In the context of Fill Rate Calc, this depends on the specific inputs, assumptions, and goals of the user. The underlying formula provides a deterministic relationship between inputs and output, but real-world application requires interpreting the result within the broader context of finance and investment practice. Professionals typically cross-reference calculator output with industry benchmarks, historical data, and regulatory requirements. For the most reliable results, ensure inputs are sourced from verified data, understand which assumptions the formula makes, and consider running multiple scenarios to bracket the range of likely outcomes.
In the context of Fill Rate Calc, this depends on the specific inputs, assumptions, and goals of the user. The underlying formula provides a deterministic relationship between inputs and output, but real-world application requires interpreting the result within the broader context of finance and investment practice.
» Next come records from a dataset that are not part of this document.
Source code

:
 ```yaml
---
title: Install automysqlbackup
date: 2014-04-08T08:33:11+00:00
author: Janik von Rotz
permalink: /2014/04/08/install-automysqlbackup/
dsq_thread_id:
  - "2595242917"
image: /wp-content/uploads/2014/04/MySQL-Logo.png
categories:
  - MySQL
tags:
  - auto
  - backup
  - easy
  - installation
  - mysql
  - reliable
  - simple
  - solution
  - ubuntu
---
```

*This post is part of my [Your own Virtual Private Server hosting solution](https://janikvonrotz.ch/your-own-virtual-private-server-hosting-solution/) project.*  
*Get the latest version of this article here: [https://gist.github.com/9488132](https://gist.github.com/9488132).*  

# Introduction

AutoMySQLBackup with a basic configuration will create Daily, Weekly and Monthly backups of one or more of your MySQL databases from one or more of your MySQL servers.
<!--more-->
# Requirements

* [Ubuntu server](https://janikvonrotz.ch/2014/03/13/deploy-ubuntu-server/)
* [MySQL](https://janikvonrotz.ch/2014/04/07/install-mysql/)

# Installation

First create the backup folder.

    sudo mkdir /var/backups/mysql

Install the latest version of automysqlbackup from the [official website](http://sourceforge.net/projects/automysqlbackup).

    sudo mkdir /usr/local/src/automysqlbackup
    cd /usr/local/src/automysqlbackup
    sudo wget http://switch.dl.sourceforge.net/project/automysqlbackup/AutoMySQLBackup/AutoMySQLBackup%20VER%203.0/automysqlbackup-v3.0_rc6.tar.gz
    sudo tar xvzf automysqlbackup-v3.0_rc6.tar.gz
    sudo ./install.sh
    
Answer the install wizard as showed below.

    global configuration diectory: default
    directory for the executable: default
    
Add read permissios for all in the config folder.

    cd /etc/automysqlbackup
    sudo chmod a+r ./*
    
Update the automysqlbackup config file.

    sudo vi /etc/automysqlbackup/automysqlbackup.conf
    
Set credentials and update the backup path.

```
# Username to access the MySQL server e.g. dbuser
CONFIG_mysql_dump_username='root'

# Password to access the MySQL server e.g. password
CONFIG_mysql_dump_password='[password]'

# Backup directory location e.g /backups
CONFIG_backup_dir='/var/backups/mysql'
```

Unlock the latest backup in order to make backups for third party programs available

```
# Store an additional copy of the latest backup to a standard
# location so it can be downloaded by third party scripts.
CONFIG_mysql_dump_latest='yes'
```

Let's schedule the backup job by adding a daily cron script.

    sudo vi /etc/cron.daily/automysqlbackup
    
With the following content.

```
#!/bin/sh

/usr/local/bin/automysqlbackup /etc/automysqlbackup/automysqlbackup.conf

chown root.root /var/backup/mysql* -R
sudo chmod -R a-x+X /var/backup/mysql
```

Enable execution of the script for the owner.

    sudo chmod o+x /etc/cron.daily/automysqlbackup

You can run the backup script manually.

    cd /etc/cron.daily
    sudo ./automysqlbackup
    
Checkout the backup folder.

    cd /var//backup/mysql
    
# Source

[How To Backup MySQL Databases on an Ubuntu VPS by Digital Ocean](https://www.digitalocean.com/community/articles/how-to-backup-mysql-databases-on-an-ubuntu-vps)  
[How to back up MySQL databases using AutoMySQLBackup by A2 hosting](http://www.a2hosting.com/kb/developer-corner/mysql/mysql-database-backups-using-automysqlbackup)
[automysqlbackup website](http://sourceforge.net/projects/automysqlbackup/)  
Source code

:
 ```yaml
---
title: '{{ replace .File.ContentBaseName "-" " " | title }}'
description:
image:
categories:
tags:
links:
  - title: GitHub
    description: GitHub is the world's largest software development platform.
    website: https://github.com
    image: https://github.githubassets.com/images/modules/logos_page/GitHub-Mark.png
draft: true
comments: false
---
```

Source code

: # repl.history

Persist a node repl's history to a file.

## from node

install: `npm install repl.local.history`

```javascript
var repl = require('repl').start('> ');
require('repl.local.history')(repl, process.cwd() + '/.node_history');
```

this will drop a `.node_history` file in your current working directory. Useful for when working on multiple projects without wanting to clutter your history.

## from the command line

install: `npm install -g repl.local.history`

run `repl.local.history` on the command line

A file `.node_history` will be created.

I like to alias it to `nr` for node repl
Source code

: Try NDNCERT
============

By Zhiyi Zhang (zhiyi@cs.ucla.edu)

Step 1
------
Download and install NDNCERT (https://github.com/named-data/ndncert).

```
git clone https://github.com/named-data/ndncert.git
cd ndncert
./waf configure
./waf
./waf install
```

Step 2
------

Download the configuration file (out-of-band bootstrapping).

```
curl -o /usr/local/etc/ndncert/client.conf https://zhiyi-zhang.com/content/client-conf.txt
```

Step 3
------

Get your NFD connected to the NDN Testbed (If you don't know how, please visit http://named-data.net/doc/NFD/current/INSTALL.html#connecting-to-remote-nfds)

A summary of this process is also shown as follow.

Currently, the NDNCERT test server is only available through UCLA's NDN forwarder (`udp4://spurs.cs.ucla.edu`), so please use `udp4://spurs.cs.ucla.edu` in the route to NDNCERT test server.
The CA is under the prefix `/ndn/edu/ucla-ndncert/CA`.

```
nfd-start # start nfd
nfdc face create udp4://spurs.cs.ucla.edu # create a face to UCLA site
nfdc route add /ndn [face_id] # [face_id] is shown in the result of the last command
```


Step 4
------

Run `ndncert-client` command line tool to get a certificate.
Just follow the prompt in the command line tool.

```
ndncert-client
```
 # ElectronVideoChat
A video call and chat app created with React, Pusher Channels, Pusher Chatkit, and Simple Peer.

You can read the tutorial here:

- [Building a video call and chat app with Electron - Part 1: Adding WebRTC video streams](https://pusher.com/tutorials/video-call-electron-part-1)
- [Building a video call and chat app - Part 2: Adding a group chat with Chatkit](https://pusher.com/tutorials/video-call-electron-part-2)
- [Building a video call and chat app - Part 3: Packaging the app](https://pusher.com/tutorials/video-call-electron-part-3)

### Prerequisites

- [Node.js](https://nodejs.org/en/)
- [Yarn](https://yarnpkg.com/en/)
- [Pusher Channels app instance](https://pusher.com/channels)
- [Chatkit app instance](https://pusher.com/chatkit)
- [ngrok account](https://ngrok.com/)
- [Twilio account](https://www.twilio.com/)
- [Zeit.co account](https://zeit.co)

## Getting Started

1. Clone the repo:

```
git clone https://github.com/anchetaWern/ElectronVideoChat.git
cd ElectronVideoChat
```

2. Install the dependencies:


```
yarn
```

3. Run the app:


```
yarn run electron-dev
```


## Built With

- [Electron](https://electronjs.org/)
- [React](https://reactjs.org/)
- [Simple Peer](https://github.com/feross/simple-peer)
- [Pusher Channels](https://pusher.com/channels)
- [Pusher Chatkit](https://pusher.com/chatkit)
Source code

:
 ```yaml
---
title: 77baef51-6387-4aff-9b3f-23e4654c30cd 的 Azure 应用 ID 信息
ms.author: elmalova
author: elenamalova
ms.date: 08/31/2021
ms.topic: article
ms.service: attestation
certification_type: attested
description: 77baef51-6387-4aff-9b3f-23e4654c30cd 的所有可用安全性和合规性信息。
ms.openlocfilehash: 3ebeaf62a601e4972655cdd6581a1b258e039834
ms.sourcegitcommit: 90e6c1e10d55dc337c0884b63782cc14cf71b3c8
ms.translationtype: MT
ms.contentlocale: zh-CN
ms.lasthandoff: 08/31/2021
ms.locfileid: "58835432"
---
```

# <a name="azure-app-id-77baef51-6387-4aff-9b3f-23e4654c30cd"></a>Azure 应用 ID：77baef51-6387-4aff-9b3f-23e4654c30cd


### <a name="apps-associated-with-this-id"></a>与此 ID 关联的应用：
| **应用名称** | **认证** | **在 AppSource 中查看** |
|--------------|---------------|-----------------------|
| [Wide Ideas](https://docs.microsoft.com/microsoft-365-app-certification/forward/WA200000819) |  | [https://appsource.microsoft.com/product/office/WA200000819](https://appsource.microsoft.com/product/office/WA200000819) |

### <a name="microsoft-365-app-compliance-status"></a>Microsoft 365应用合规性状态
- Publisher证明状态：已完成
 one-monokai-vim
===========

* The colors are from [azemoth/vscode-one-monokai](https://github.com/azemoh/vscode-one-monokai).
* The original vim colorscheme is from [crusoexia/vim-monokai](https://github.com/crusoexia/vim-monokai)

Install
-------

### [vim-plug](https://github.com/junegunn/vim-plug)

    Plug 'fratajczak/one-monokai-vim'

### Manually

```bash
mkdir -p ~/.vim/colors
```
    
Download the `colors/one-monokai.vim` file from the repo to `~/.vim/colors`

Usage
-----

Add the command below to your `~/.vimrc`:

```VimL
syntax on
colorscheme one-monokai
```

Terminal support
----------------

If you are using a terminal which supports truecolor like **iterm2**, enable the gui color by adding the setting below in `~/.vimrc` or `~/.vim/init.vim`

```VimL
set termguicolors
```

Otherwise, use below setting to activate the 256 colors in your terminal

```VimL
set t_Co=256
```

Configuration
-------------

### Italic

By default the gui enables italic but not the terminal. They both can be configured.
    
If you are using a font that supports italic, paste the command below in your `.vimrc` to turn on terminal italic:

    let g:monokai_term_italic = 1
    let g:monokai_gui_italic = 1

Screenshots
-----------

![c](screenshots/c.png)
Professionals typically cross-reference calculator output with industry benchmarks, historical data, and regulatory requirements. For the most reliable results, ensure inputs are sourced from verified data, understand which assumptions the formula makes, and consider running multiple scenarios to bracket the range of likely outcomes.
In the context of Fill Rate Calc, this depends on the specific inputs, assumptions, and goals of the user. The underlying formula provides a deterministic relationship between inputs and output, but real-world application requires interpreting the result within the broader context of finance and investment practice. Professionals typically cross-reference calculator output with industry benchmarks, historical data, and regulatory requirements. For the most reliable results, ensure inputs are sourced from verified data, understand which assumptions the formula makes, and consider running multiple scenarios to bracket the range of likely outcomes.
In the context of Fill Rate Calc, this depends on the specific inputs, assumptions, and goals of the user. The underlying formula provides a deterministic relationship between inputs and output, but real-world application requires interpreting the result within the broader context of finance and investment practice. Professionals typically cross-reference calculator output with industry benchmarks, historical data, and regulatory requirements. For the most reliable results, ensure inputs are sourced from verified data, understand which assumptions the formula makes, and consider running multiple scenarios to bracket the range of likely outcomes.
Pro Tip
Implement a 'fill rate dashboard' that shows fill rate by SKU, by customer, and by week. Set automatic alerts when any SKU drops below 95% fill rate — catching individual SKU problems early prevents them from rolling up into SLA violations.
Did you know?
P&G reports that improving fill rate from 95% to 99% typically requires a 40–60% increase in safety stock investment — demonstrating the non-linear relationship between fill rate and inventory costs near perfect service levels.